As an example of why this is an issue if you have a systematic "pre-crime detection" system... well, at a rough Google-based estimate, the US has somewhere in the neighborhood of one active serial killer per ten million people. Suppose we had a system that was 99.99% reliable at catching serial killers (
ridculously good), and 99.99% effective at correctly looking at a non-serial-killer and saying "this is not a serial killer." (
Also ridiculously good)
We'd rapidly catch all thirty or so active serial killers, and every time a new one appeared we'd catch them too. The thing is, we'd also catch the 0.01% of the population who are not serial killers, but who the test identifies as serial killers anyway. And that 0.01% of the population would add up to about three thousand people. So at any one time, the number of people being mistakenly identified as serial killers by our test would outnumber the real serial killers
one hundred to one.
Our test, which is already
ridiculously good, would have to be 100 times more effective at rejecting "not a real serial killer" people from consideration to even bring the ratio down to 50/50. It would have to have literally a
one in ten million chance of looking at a person who is not actually a serial killer, and misidentifying them as one. The odds of this test falsely accusing you would have to be lower than the lifetime odds of being struck by lightning or winning the lottery (not being struck or winning on any one day, but
lifetime odds).
Even then, of our population of people who are identified as serial killers by the test... half of them are not serial killers. Which is probably unsatisfactory if we're determining which people we need to have taken away and locked in padded rooms forever.
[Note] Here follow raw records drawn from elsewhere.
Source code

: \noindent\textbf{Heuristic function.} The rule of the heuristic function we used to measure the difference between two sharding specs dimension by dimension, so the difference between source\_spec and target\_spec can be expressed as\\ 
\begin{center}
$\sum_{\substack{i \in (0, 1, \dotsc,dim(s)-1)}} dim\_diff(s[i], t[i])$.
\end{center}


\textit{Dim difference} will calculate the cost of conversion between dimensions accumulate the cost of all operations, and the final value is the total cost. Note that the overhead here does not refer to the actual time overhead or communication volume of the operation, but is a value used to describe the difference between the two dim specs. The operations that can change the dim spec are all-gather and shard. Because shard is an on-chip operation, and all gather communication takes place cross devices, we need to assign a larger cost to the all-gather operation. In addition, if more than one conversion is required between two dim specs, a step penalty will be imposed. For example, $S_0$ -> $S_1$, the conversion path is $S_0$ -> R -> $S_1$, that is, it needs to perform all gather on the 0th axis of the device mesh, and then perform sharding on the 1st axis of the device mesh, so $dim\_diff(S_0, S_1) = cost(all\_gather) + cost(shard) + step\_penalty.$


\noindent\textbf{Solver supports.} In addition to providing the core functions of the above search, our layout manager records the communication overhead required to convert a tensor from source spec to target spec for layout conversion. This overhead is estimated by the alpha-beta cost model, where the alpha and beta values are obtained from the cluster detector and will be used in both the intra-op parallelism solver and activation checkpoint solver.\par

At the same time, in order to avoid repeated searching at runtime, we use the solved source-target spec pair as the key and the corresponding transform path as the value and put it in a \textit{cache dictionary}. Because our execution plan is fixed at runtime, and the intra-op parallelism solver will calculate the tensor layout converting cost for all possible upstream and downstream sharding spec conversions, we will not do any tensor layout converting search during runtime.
It is very probable that in the process of making our test strict enough that it
DOESN'T finger innocent people, we wind up making it strict enough that some of the real serial killers slip through the test due to not fitting our profile.
...
So there's a tradeoff between false positives and false negatives, further complicated by the self-fulfilling prophecy effect we've already talked about. And even if we use traits less rare and unlikely than "being a serial killer" such as, well, "generic psychosocial deviancy" or whatever... The fundamental issue is still there.
If "deviants" of whatever kind make up, say, 1% of the population... A test that is 100% reliable at catching "deviants" and flagging them for "treatment" will probably scoop up something like 0.5% or 1% or even 2% of the non-"deviant" population as well.
...
Incidentally this is also a problem in real life; I remember reading a blog that discussed this and pointed out that due to the statistical consequences of the limits of testing accuracy and the sheer number of people being tested, it was entirely possible to create a situation where most people
with a certain mental disorder weren't getting medication for it, while most people who
were getting the medication didn't have the mental disorder,
AT THE SAME TIME.
This despite the medication being genuinely effective at treating the disorder!